Look through the lines below; wherever the word "theoremstyle" appears, copy that line.

(Collected data entries)

- - -

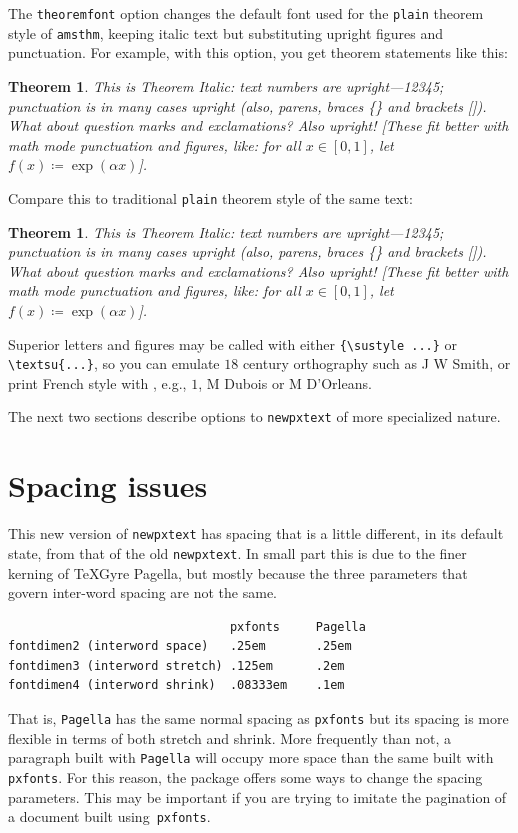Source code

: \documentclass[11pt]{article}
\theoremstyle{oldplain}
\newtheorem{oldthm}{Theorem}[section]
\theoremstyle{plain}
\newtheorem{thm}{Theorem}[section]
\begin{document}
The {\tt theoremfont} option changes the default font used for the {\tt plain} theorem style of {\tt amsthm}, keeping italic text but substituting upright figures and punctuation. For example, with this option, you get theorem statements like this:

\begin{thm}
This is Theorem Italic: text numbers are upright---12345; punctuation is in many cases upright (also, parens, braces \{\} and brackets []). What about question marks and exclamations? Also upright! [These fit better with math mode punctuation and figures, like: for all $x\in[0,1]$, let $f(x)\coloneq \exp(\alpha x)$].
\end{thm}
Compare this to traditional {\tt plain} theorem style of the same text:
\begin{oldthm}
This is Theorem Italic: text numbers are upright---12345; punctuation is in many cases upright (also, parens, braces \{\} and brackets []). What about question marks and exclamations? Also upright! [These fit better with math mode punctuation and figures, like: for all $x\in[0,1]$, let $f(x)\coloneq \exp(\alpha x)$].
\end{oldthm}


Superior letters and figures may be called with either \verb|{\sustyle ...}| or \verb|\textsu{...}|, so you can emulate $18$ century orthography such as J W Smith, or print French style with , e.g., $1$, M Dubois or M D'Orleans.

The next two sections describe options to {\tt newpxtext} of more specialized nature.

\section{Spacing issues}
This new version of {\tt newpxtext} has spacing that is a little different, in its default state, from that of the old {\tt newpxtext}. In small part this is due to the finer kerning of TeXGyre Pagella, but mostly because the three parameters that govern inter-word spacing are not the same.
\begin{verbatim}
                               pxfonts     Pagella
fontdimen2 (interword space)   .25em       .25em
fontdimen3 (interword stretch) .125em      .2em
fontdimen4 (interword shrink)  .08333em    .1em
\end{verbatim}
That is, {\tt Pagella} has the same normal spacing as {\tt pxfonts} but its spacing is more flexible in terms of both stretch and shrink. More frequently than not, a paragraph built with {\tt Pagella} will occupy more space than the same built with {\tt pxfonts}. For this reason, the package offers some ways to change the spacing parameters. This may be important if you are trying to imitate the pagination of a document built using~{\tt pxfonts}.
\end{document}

- - -

=== THE ANSWER ===
\theoremstyle{oldplain}
\theoremstyle{plain}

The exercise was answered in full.